> [INSTRUCTIONS FOR THE TASK]: Below are records; copy every line among them that contains the word "wedge".

[Dataset entries]
-*-*-

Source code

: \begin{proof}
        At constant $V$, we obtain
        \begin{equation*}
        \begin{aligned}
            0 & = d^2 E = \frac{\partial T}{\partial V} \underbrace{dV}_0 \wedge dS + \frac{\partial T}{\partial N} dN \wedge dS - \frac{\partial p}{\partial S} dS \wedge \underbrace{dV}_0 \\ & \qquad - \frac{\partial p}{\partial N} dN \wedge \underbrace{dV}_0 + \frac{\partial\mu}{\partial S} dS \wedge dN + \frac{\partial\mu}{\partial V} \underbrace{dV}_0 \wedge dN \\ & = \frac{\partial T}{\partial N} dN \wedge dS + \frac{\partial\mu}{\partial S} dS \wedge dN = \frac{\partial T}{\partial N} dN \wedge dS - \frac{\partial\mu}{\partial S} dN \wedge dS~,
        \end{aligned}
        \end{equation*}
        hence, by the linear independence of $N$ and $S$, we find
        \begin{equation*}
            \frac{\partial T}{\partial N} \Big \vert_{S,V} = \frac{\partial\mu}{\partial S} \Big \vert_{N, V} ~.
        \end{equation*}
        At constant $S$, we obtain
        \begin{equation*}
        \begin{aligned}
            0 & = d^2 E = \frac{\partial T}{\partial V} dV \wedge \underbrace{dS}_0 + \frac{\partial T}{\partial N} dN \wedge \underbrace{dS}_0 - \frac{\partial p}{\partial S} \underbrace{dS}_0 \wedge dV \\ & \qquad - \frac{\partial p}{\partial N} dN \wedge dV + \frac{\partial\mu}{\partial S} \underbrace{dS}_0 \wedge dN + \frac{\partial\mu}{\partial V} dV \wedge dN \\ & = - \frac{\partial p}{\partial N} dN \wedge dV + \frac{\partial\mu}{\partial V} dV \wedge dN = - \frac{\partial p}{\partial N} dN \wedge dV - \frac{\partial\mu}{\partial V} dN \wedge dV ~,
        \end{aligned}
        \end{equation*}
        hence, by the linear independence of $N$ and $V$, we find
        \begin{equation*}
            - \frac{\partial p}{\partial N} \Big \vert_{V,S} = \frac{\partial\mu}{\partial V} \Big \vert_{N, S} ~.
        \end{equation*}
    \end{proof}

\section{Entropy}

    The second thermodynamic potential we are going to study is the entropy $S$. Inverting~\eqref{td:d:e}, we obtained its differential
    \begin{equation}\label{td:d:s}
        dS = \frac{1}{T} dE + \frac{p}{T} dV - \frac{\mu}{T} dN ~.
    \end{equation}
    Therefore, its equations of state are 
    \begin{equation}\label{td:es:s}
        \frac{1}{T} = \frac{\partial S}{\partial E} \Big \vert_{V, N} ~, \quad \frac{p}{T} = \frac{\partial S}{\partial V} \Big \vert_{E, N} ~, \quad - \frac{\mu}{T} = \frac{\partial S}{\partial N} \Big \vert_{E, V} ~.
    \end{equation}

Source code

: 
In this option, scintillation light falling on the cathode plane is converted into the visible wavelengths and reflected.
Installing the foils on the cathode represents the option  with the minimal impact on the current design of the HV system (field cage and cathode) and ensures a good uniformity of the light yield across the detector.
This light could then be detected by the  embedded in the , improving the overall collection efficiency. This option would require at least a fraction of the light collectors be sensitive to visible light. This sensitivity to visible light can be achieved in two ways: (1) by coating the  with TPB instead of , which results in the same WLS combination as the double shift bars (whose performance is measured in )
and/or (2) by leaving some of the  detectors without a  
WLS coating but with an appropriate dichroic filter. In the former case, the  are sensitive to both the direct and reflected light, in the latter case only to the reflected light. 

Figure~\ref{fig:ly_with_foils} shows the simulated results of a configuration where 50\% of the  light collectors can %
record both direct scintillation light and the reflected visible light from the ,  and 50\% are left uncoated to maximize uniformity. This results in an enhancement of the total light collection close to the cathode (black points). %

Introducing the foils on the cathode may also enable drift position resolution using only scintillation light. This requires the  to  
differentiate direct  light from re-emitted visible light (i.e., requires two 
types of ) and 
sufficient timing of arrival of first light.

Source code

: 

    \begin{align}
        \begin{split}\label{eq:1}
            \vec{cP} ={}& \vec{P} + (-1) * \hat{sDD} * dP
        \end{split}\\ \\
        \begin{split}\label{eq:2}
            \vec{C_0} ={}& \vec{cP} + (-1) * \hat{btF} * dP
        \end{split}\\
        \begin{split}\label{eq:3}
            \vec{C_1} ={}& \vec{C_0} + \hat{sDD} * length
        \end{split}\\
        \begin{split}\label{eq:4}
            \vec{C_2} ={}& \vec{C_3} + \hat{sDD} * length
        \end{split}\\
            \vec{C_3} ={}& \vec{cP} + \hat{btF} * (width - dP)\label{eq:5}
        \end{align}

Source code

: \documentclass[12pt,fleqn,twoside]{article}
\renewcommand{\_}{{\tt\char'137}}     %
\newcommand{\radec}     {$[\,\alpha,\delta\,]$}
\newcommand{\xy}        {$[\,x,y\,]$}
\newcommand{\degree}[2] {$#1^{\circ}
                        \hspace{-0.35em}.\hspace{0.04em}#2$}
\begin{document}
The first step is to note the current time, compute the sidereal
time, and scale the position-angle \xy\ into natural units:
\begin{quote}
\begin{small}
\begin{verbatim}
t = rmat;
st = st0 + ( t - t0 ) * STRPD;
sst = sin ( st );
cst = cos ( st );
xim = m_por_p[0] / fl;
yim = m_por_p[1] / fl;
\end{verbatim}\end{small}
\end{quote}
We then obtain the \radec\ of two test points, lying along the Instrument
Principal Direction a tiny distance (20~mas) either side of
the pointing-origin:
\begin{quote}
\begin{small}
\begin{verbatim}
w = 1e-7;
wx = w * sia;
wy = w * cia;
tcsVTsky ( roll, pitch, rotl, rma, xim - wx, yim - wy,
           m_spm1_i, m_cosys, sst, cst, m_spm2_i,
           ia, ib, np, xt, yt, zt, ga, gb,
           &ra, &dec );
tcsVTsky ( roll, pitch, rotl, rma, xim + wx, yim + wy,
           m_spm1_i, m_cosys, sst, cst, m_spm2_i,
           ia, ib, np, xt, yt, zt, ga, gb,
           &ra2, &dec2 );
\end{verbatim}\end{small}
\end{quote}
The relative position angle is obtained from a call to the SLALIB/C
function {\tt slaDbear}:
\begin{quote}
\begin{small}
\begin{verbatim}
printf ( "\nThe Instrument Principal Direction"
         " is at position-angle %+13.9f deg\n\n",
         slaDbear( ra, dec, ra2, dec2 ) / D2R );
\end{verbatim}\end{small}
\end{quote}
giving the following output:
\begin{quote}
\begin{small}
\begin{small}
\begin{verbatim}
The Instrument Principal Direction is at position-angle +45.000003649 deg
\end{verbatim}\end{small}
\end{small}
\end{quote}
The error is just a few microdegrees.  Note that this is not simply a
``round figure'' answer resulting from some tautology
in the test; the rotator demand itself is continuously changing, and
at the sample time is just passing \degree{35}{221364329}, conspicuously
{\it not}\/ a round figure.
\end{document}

-*-*-

> [ANSWER TO THE EXERCISE]:
            0 & = d^2 E = \frac{\partial T}{\partial V} \underbrace{dV}_0 \wedge dS + \frac{\partial T}{\partial N} dN \wedge dS - \frac{\partial p}{\partial S} dS \wedge \underbrace{dV}_0 \\ & \qquad - \frac{\partial p}{\partial N} dN \wedge \underbrace{dV}_0 + \frac{\partial\mu}{\partial S} dS \wedge dN + \frac{\partial\mu}{\partial V} \underbrace{dV}_0 \wedge dN \\ & = \frac{\partial T}{\partial N} dN \wedge dS + \frac{\partial\mu}{\partial S} dS \wedge dN = \frac{\partial T}{\partial N} dN \wedge dS - \frac{\partial\mu}{\partial S} dN \wedge dS~,
            0 & = d^2 E = \frac{\partial T}{\partial V} dV \wedge \underbrace{dS}_0 + \frac{\partial T}{\partial N} dN \wedge \underbrace{dS}_0 - \frac{\partial p}{\partial S} \underbrace{dS}_0 \wedge dV \\ & \qquad - \frac{\partial p}{\partial N} dN \wedge dV + \frac{\partial\mu}{\partial S} \underbrace{dS}_0 \wedge dN + \frac{\partial\mu}{\partial V} dV \wedge dN \\ & = - \frac{\partial p}{\partial N} dN \wedge dV + \frac{\partial\mu}{\partial V} dV \wedge dN = - \frac{\partial p}{\partial N} dN \wedge dV - \frac{\partial\mu}{\partial V} dN \wedge dV ~,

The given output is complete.